Canada's spy agency has made public some of its accusations against a Montreal man held without charge on a security certificate, including an allegation that he attended an al Qaeda training camp. But critics dismissed the claims as meaningless.

"They're simply allegations," Matthew Behrens, an activist with Campaign to Stop Secret Trials, told CTV News. "They might as well be saying these guys are from Mars, because there's no evidence to back it up."

The Canadian Security Intelligence Service released documents Friday that listed the various allegations against Moroccan-born Adil Charkaoui.

CSIS claims Charkaoui was actually in charge of training recruits at the al Qaeda camp, and also accuses him of talking about taking over a commercial aircraft for "aggressive ends," and applying for airport jobs in what may have been part of a terrorist plot.

Charkaoui has repeatedly proclaimed his innocence. A group of supporters issued a statement on Saturday, saying Charkaoui wants "a meaningful opportunity to clear his name of precise and defined charges in the context of a fair and open trial."

The full statement can be read here.

Ottawa is currently seeking to deport Charkaoui and four other Muslim men who officials claim have terrorist connections.

Security certificates are rarely used, but enable the government to use secret court hearings, indefinite prison terms and summary deportations when dealing with non-citizens accused of having terrorist ties.

The system has been revised so that suspects now have special advocates, but the accused still do not have the right to see all of the evidence against them.

Because of the revision -- passed by Parliament after the Supreme Court of Canada ruled the old process to be unconstitutional -- Ottawa was forced to refile all of the present security certificates last week.

Although Behrens criticized the accusations levelled against Charkaoui by CSIS, he said the decision to make the information public was a welcome step in the right direction.

"When more information comes out, that's a good thing," he said.

Here are some of the accusations made against Charkaoui and the four other accused:

  • Officials allege Charkaoui told CSIS that Abderraouf Hannachi sent him to an al Qaeda training camp.
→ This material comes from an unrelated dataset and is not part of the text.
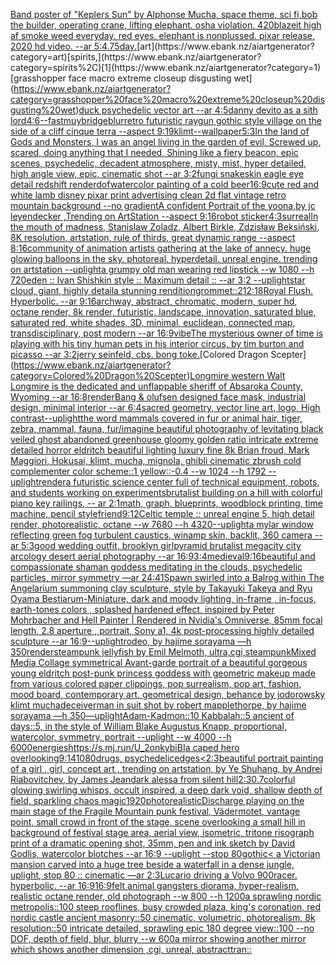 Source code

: [Band poster of "Keplers Sun" by Alphonse Mucha,  space theme, sci fi,](https://www.ebank.nz/aiartgenerator?category=Band%20poster%20of%20%22Keplers%20Sun%22%20by%20Alphonse%20Mucha%2C%20%20space%20theme%2C%20sci%20fi%2C)[bob the builder, operating crane, lifting elephant. osha violation. 420blazeit high af smoke weed everyday. red eyes. elephant is nonplussed. pixar release, 2020 hd video. --ar 5:4](https://www.ebank.nz/aiartgenerator?category=bob%20the%20builder%2C%20operating%20crane%2C%20lifting%20elephant.%20osha%20violation.%20420blazeit%20high%20af%20smoke%20weed%20everyday.%20red%20eyes.%20elephant%20is%20nonplussed.%20pixar%20release%2C%202020%20hd%20video.%20--ar%205%3A4)[.75](https://www.ebank.nz/aiartgenerator?category=.75)[day.](https://www.ebank.nz/aiartgenerator?category=day.)[art](https://www.ebank.nz/aiartgenerator?category=art)[spirits,](https://www.ebank.nz/aiartgenerator?category=spirits%2C)[1](https://www.ebank.nz/aiartgenerator?category=1)[grasshopper face macro extreme closeup disgusting wet](https://www.ebank.nz/aiartgenerator?category=grasshopper%20face%20macro%20extreme%20closeup%20disgusting%20wet)[duck psychedelic vector art --ar 4:5](https://www.ebank.nz/aiartgenerator?category=duck%20psychedelic%20vector%20art%20--ar%204%3A5)[danny devito as a sith lord](https://www.ebank.nz/aiartgenerator?category=danny%20devito%20as%20a%20sith%20lord)[4:6](https://www.ebank.nz/aiartgenerator?category=4%3A6)[--fast](https://www.ebank.nz/aiartgenerator?category=--fast)[muybridge](https://www.ebank.nz/aiartgenerator?category=muybridge)[blur](https://www.ebank.nz/aiartgenerator?category=blur)[retro futuristic raygun gothic style village on the side of a cliff  cinque terra --aspect 9:19](https://www.ebank.nz/aiartgenerator?category=retro%20futuristic%20raygun%20gothic%20style%20village%20on%20the%20side%20of%20a%20cliff%20%20cinque%20terra%20--aspect%209%3A19)[klimt](https://www.ebank.nz/aiartgenerator?category=klimt)[--wallpaper](https://www.ebank.nz/aiartgenerator?category=--wallpaper)[5:3](https://www.ebank.nz/aiartgenerator?category=5%3A3)[In the land of Gods and Monsters, I was an angel living in the garden of evil, Screwed up, scared, doing anything that I needed, Shining like a fiery beacon, epic scenes, psychedelic, decadent atmosphere, misty, mist, hyper detailed, high angle view, epic, cinematic shot --ar 3:2](https://www.ebank.nz/aiartgenerator?category=In%20the%20land%20of%20Gods%20and%20Monsters%2C%20I%20was%20an%20angel%20living%20in%20the%20garden%20of%20evil%2C%20Screwed%20up%2C%20scared%2C%20doing%20anything%20that%20I%20needed%2C%20Shining%20like%20a%20fiery%20beacon%2C%20epic%20scenes%2C%20psychedelic%2C%20decadent%20atmosphere%2C%20misty%2C%20mist%2C%20hyper%20detailed%2C%20high%20angle%20view%2C%20epic%2C%20cinematic%20shot%20--ar%203%3A2)[fungi snakeskin eagle eye detail redshift render](https://www.ebank.nz/aiartgenerator?category=fungi%20snakeskin%20eagle%20eye%20detail%20redshift%20render)[dof](https://www.ebank.nz/aiartgenerator?category=dof)[watercolor painting of a cold beer](https://www.ebank.nz/aiartgenerator?category=watercolor%20painting%20of%20a%20cold%20beer)[16:9](https://www.ebank.nz/aiartgenerator?category=16%3A9)[cute red and white lamb disney pixar print advertising clean 2d flat vintage retro mountain background --no gradient](https://www.ebank.nz/aiartgenerator?category=cute%20red%20and%20white%20lamb%20disney%20pixar%20print%20advertising%20clean%202d%20flat%20vintage%20retro%20mountain%20background%20--no%20gradient)[A confident Portrait of the yoona,by jc leyendecker ,Trending on ArtStation --aspect 9:16](https://www.ebank.nz/aiartgenerator?category=A%20confident%20Portrait%20of%20the%20yoona%2Cby%20jc%20leyendecker%20%2CTrending%20on%20ArtStation%20--aspect%209%3A16)[robot sticker](https://www.ebank.nz/aiartgenerator?category=robot%20sticker)[4:3](https://www.ebank.nz/aiartgenerator?category=4%3A3)[surreal](https://www.ebank.nz/aiartgenerator?category=surreal)[In the mouth of madness, Stanislaw Zoladz, Albert Birkle, Zdzisław Beksiński, 8K resolution, artstation, rule of thirds, great dynamic range --aspect 8:16](https://www.ebank.nz/aiartgenerator?category=In%20the%20mouth%20of%20madness%2C%20Stanislaw%20Zoladz%2C%20Albert%20Birkle%2C%20Zdzis%C5%82aw%20Beksi%C5%84ski%2C%208K%20resolution%2C%20artstation%2C%20rule%20of%20thirds%2C%20great%20dynamic%20range%20--aspect%208%3A16)[community of animation artists gathering at the lake of annecy. huge glowing balloons in the sky. photoreal. hyperdetail. unreal engine. trending on artstation --uplight](https://www.ebank.nz/aiartgenerator?category=community%20of%20animation%20artists%20gathering%20at%20the%20lake%20of%20annecy.%20huge%20glowing%20balloons%20in%20the%20sky.%20photoreal.%20hyperdetail.%20unreal%20engine.%20trending%20on%20artstation%20--uplight)[a grumpy old man wearing red lipstick --w 1080 --h 720](https://www.ebank.nz/aiartgenerator?category=a%20grumpy%20old%20man%20wearing%20red%20lipstick%20--w%201080%20--h%20720)[eden :: Ivan Shishkin style :: Maximum detail :: --ar 3:2 --uplight](https://www.ebank.nz/aiartgenerator?category=eden%20%3A%3A%20Ivan%20Shishkin%20style%20%3A%3A%20Maximum%20detail%20%3A%3A%20--ar%203%3A2%20--uplight)[star cloud, giant, highly detail](https://www.ebank.nz/aiartgenerator?category=star%20cloud%2C%20giant%2C%20highly%20detail)[a stunning rendition](https://www.ebank.nz/aiartgenerator?category=a%20stunning%20rendition)[grommet::2](https://www.ebank.nz/aiartgenerator?category=grommet%3A%3A2)[](https://www.ebank.nz/aiartgenerator?category=)[12:18](https://www.ebank.nz/aiartgenerator?category=12%3A18)[Royal Flush.  Hyperbolic.  --ar 9:16](https://www.ebank.nz/aiartgenerator?category=Royal%20Flush.%20%20Hyperbolic.%20%20--ar%209%3A16)[archway, abstract, chromatic, modern, super hd, octane render, 8k render, futuristic, landscape, innovation, saturated blue, saturated red, white shades, 3D, minimal, euclidean, connected map, transdisciplinary, post modern --ar 16:9](https://www.ebank.nz/aiartgenerator?category=archway%2C%20abstract%2C%20chromatic%2C%20modern%2C%20super%20hd%2C%20octane%20render%2C%208k%20render%2C%20futuristic%2C%20landscape%2C%20innovation%2C%20saturated%20blue%2C%20saturated%20red%2C%20white%20shades%2C%203D%2C%20minimal%2C%20euclidean%2C%20connected%20map%2C%20transdisciplinary%2C%20post%20modern%20--ar%2016%3A9)[vibe](https://www.ebank.nz/aiartgenerator?category=vibe)[The mysterious owner of time is playing with his tiny human pets in his interior circus, by tim burton and picasso --ar 3:2](https://www.ebank.nz/aiartgenerator?category=The%20mysterious%20owner%20of%20time%20is%20playing%20with%20his%20tiny%20human%20pets%20in%20his%20interior%20circus%2C%20by%20tim%20burton%20and%20picasso%20--ar%203%3A2)[jerry seinfeld, cbs. bong toke.](https://www.ebank.nz/aiartgenerator?category=jerry%20seinfeld%2C%20cbs.%20bong%20toke.)[Colored Dragon Scepter](https://www.ebank.nz/aiartgenerator?category=Colored%20Dragon%20Scepter)[Longmire western Walt Longmire is the dedicated and unflappable sheriff of Absaroka County, Wyoming --ar 16:8](https://www.ebank.nz/aiartgenerator?category=Longmire%20western%20Walt%20Longmire%20is%20the%20dedicated%20and%20unflappable%20sheriff%20of%20Absaroka%20County%2C%20Wyoming%20--ar%2016%3A8)[render](https://www.ebank.nz/aiartgenerator?category=render)[Bang & olufsen designed face mask, industrial design, minimal interior --ar 6:4](https://www.ebank.nz/aiartgenerator?category=Bang%20%26%20olufsen%20designed%20face%20mask%2C%20industrial%20design%2C%20minimal%20interior%20--ar%206%3A4)[sacred geometry, vector line art, logo, High contrast](https://www.ebank.nz/aiartgenerator?category=sacred%20geometry%2C%20vector%20line%20art%2C%20logo%2C%20High%20contrast)[--uplight](https://www.ebank.nz/aiartgenerator?category=--uplight)[the word mammals covered in fur or animal hair, tiger, zebra, mammal, fauna, fur](https://www.ebank.nz/aiartgenerator?category=the%20word%20mammals%20covered%20in%20fur%20or%20animal%20hair%2C%20tiger%2C%20zebra%2C%20mammal%2C%20fauna%2C%20fur)[/imagine beautiful photography of levitating black veiled ghost abandoned greenhouse gloomy golden ratio intricate extreme detailed horror eldritch beautiful lighting luxury fine 8k Brian froud, Mark Maggiori, Hokusai, klimt, mucha, mignola, ghibli cinematic zbrush cold complementer color scheme::1 yellow::-0.4 --w 1024 --h 1792 --uplight](https://www.ebank.nz/aiartgenerator?category=/imagine%20beautiful%20photography%20of%20levitating%20black%20veiled%20ghost%20abandoned%20greenhouse%20gloomy%20golden%20ratio%20intricate%20extreme%20detailed%20horror%20eldritch%20beautiful%20lighting%20luxury%20fine%208k%20Brian%20froud%2C%20Mark%20Maggiori%2C%20Hokusai%2C%20klimt%2C%20mucha%2C%20mignola%2C%20ghibli%20cinematic%20zbrush%20cold%20complementer%20color%20scheme%3A%3A1%20yellow%3A%3A-0.4%20--w%201024%20--h%201792%20--uplight)[render](https://www.ebank.nz/aiartgenerator?category=render)[a futuristic science center full of technical equipment, robots, and students working on experiments](https://www.ebank.nz/aiartgenerator?category=a%20futuristic%20science%20center%20full%20of%20technical%20equipment%2C%20robots%2C%20and%20students%20working%20on%20experiments)[brutalist building on a hill with colorful piano key railings, -- ar 2:1](https://www.ebank.nz/aiartgenerator?category=brutalist%20building%20on%20a%20hill%20with%20colorful%20piano%20key%20railings%2C%20--%20ar%202%3A1)[math, graph, blueprints, woodblock printing, time machine, pencil style](https://www.ebank.nz/aiartgenerator?category=math%2C%20graph%2C%20blueprints%2C%20woodblock%20printing%2C%20time%20machine%2C%20pencil%20style)[friend](https://www.ebank.nz/aiartgenerator?category=friend)[9:12](https://www.ebank.nz/aiartgenerator?category=9%3A12)[Celtic temple :: unreal engine 5, high detail render, photorealistic, octane --w 7680 --h 4320](https://www.ebank.nz/aiartgenerator?category=Celtic%20temple%20%3A%3A%20unreal%20engine%205%2C%20high%20detail%20render%2C%20photorealistic%2C%20octane%20--w%207680%20--h%204320)[--uplight](https://www.ebank.nz/aiartgenerator?category=--uplight)[a mylar window reflecting green fog turbulent caustics, winamp skin, backlit, 360 camera --ar 5:3](https://www.ebank.nz/aiartgenerator?category=a%20mylar%20window%20reflecting%20green%20fog%20turbulent%20caustics%2C%20winamp%20skin%2C%20backlit%2C%20360%20camera%20--ar%205%3A3)[good wedding outfit, brooklyn girl](https://www.ebank.nz/aiartgenerator?category=good%20wedding%20outfit%2C%20brooklyn%20girl)[pyramid brutalist megacity city arcology desert aerial photography --ar 16:9](https://www.ebank.nz/aiartgenerator?category=pyramid%20brutalist%20megacity%20city%20arcology%20desert%20aerial%20photography%20--ar%2016%3A9)[3:4](https://www.ebank.nz/aiartgenerator?category=3%3A4)[medieval](https://www.ebank.nz/aiartgenerator?category=medieval)[9:16](https://www.ebank.nz/aiartgenerator?category=9%3A16)[beautiful and compassionate shaman goddess meditating in the clouds, psychedelic particles, mirror symmetry —ar 24:41](https://www.ebank.nz/aiartgenerator?category=beautiful%20and%20compassionate%20shaman%20goddess%20meditating%20in%20the%20clouds%2C%20psychedelic%20particles%2C%20mirror%20symmetry%20%E2%80%94ar%2024%3A41)[Spawn swirled into a Balrog within The Angelarium summoning clay sculpture, style by Takayuki Takeya and Ryu Oyama Bestiarum-Miniature, dark and moody lighting, in-frame , in-focus, earth-tones colors , splashed hardened effect, inspired by Peter Mohrbacher and Hell Painter | Rendered in Nvidia's Omniverse, 85mm focal length, 2.8 aperture , portrait, Sony a1, 4k post-processing highly detailed sculpture --ar 16:9](https://www.ebank.nz/aiartgenerator?category=Spawn%20swirled%20into%20a%20Balrog%20within%20The%20Angelarium%20summoning%20clay%20sculpture%2C%20style%20by%20Takayuki%20Takeya%20and%20Ryu%20Oyama%20Bestiarum-Miniature%2C%20dark%20and%20moody%20lighting%2C%20in-frame%20%2C%20in-focus%2C%20earth-tones%20colors%20%2C%20splashed%20hardened%20effect%2C%20inspired%20by%20Peter%20Mohrbacher%20and%20Hell%20Painter%20%7C%20Rendered%20in%20Nvidia%27s%20Omniverse%2C%2085mm%20focal%20length%2C%202.8%20aperture%20%2C%20portrait%2C%20Sony%20a1%2C%204k%20post-processing%20highly%20detailed%20sculpture%20--ar%2016%3A9)[--uplight](https://www.ebank.nz/aiartgenerator?category=--uplight)[rodeo, by hajime sorayama —h 350](https://www.ebank.nz/aiartgenerator?category=rodeo%2C%20by%20hajime%20sorayama%20%E2%80%94h%20350)[render](https://www.ebank.nz/aiartgenerator?category=render)[steampunk jellyfish by Emil Melmoth, ultra,cgi,steampunk](https://www.ebank.nz/aiartgenerator?category=steampunk%20jellyfish%20by%20Emil%20Melmoth%2C%20ultra%2Ccgi%2Csteampunk)[Mixed Media Collage symmetrical Avant-garde portrait of a beautiful gorgeous young eldritch post-punk princess goddess with geometric makeup made from various colored paper clippings, pop surrealism, pop art, fashion, mood board, contemporary art, geometrical design, behance by jodorowsky klimt mucha](https://www.ebank.nz/aiartgenerator?category=Mixed%20Media%20Collage%20symmetrical%20Avant-garde%20portrait%20of%20a%20beautiful%20gorgeous%20young%20eldritch%20post-punk%20princess%20goddess%20with%20geometric%20makeup%20made%20from%20various%20colored%20paper%20clippings%2C%20pop%20surrealism%2C%20pop%20art%2C%20fashion%2C%20mood%20board%2C%20contemporary%20art%2C%20geometrical%20design%2C%20behance%20by%20jodorowsky%20klimt%20mucha)[deceiver](https://www.ebank.nz/aiartgenerator?category=deceiver)[man in suit shot by robert mapplethorpe, by hajime sorayama —h 350](https://www.ebank.nz/aiartgenerator?category=man%20in%20suit%20shot%20by%20robert%20mapplethorpe%2C%20by%20hajime%20sorayama%20%E2%80%94h%20350)[—uplight](https://www.ebank.nz/aiartgenerator?category=%E2%80%94uplight)[Adam-Kadmon::10 Kabbalah::5 ancient of days::5, in the style of William Blake Augustus Knapp, proportional, watercolor, symmetry, portrait --uplight --w 4000 --h 6000](https://www.ebank.nz/aiartgenerator?category=Adam-Kadmon%3A%3A10%20Kabbalah%3A%3A5%20ancient%20of%20days%3A%3A5%2C%20in%20the%20style%20of%20William%20Blake%20Augustus%20Knapp%2C%20proportional%2C%20watercolor%2C%20symmetry%2C%20portrait%20--uplight%20--w%204000%20--h%206000)[energies](https://www.ebank.nz/aiartgenerator?category=energies)[<https://s.mj.run/U_2onkybiBI>](https://www.ebank.nz/aiartgenerator?category=%3Chttps%3A//s.mj.run/U_2onkybiBI%3E)[a caped hero overlooking](https://www.ebank.nz/aiartgenerator?category=a%20caped%20hero%20overlooking)[9:14](https://www.ebank.nz/aiartgenerator?category=9%3A14)[1080](https://www.ebank.nz/aiartgenerator?category=1080)[drugs, psychedelic](https://www.ebank.nz/aiartgenerator?category=drugs%2C%20psychedelic)[edges](https://www.ebank.nz/aiartgenerator?category=edges)[<2:3](https://www.ebank.nz/aiartgenerator?category=%3C2%3A3)[beautiful portrait painting of a girl , girl, concept art , trending on artstation, by Ye Shuhang, by Andrei Riabovitchev, by James Jean](https://www.ebank.nz/aiartgenerator?category=beautiful%20portrait%20painting%20of%20a%20girl%20%2C%20girl%2C%20concept%20art%20%2C%20trending%20on%20artstation%2C%20by%20Ye%20Shuhang%2C%20by%20Andrei%20Riabovitchev%2C%20by%20James%20Jean)[dark alessa from silent hill](https://www.ebank.nz/aiartgenerator?category=dark%20alessa%20from%20silent%20hill)[2:3](https://www.ebank.nz/aiartgenerator?category=2%3A3)[0.7](https://www.ebank.nz/aiartgenerator?category=0.7)[colorful glowing swirling whisps, occult inspired, a deep dark void, shallow depth of field, sparkling chaos magic](https://www.ebank.nz/aiartgenerator?category=colorful%20glowing%20swirling%20whisps%2C%20occult%20inspired%2C%20a%20deep%20dark%20void%2C%20shallow%20depth%20of%20field%2C%20sparkling%20chaos%20magic)[1920](https://www.ebank.nz/aiartgenerator?category=1920)[photorealistic](https://www.ebank.nz/aiartgenerator?category=photorealistic)[Discharge playing on the main stage of the Fragile Mountain punk festival, Vädermotet, vantage point, small crowd in front of the stage, scene overlooking a small hill in background of festival stage area, aerial view, isometric, tritone risograph print of a dramatic opening shot, 35mm, pen and ink sketch by David Godlis, watercolor blotches --ar 16:9 --uplight --stop 80](https://www.ebank.nz/aiartgenerator?category=Discharge%20playing%20on%20the%20main%20stage%20of%20the%20Fragile%20Mountain%20punk%20festival%2C%20V%C3%A4dermotet%2C%20vantage%20point%2C%20small%20crowd%20in%20front%20of%20the%20stage%2C%20scene%20overlooking%20a%20small%20hill%20in%20background%20of%20festival%20stage%20area%2C%20aerial%20view%2C%20isometric%2C%20tritone%20risograph%20print%20of%20a%20dramatic%20opening%20shot%2C%2035mm%2C%20pen%20and%20ink%20sketch%20by%20David%20Godlis%2C%20watercolor%20blotches%20--ar%2016%3A9%20--uplight%20--stop%2080)[gothic](https://www.ebank.nz/aiartgenerator?category=gothic)[< a Victorian mansion carved into a huge tree beside a waterfall in a dense jungle, uplight, stop 80 :: cinematic —ar 2:3](https://www.ebank.nz/aiartgenerator?category=%3C%20a%20Victorian%20mansion%20carved%20into%20a%20huge%20tree%20beside%20a%20waterfall%20in%20a%20dense%20jungle%2C%20uplight%2C%20stop%2080%20%3A%3A%20cinematic%20%E2%80%94ar%202%3A3)[Lucario driving a Volvo 900](https://www.ebank.nz/aiartgenerator?category=Lucario%20driving%20a%20Volvo%20900)[racer.  hyperbolic.  --ar 16:9](https://www.ebank.nz/aiartgenerator?category=racer.%20%20hyperbolic.%20%20--ar%2016%3A9)[16:9](https://www.ebank.nz/aiartgenerator?category=16%3A9)[felt animal gangsters diorama, hyper-realism, realistic octane render, old photograph --w 800 --h 1200](https://www.ebank.nz/aiartgenerator?category=felt%20animal%20gangsters%20diorama%2C%20hyper-realism%2C%20realistic%20octane%20render%2C%20old%20photograph%20--w%20800%20--h%201200)[a sprawling nordic metropolis::100 steep rooflines, busy crowded plaza, king's coronation, red nordic castle ancient masonry::50 cinematic, volumetric, photorealism, 8k resolution::50 intricate detailed, sprawling epic 180 degree view::100 --no DOF, depth of field, blur, blurry --w 600](https://www.ebank.nz/aiartgenerator?category=a%20sprawling%20nordic%20metropolis%3A%3A100%20steep%20rooflines%2C%20busy%20crowded%20plaza%2C%20king%27s%20coronation%2C%20red%20nordic%20castle%20ancient%20masonry%3A%3A50%20cinematic%2C%20volumetric%2C%20photorealism%2C%208k%20resolution%3A%3A50%20intricate%20detailed%2C%20sprawling%20epic%20180%20degree%20view%3A%3A100%20--no%20DOF%2C%20depth%20of%20field%2C%20blur%2C%20blurry%20--w%20600)[a mirror showing another mirror which shows another dimension ,cgi, unreal, abstract](https://www.ebank.nz/aiartgenerator?category=a%20mirror%20showing%20another%20mirror%20which%20shows%20another%20dimension%20%2Ccgi%2C%20unreal%2C%20abstract)[tran::](https://www.ebank.nz/aiartgenerator?category=tran%3A%3A)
Hannachi, also of Montreal, sent the millennium bomber Ahmed Ressam to similar camps, the Globe and Mail reported. CSIS also claims Charkaoui trained terrorist recruits.
  • Syrian-born Hassan Almrei is accused of forging documents, and apparently using access cards to trespass on a restricted area of Toronto's Pearson International Airport in 1999.
  • Mahmoud Jaballah, of Egypt, is accused of communicating with terrorist cells, along with Osama bin Laden's second-in-command Ayman al-Zawahiri - who he allegedly contact on a satellite phone and called him "the father."
  • CSIS has accused Mohamed Harkat of being an Algerian sleeper agent and claims to have overheard him possibly discussing terrorist activity.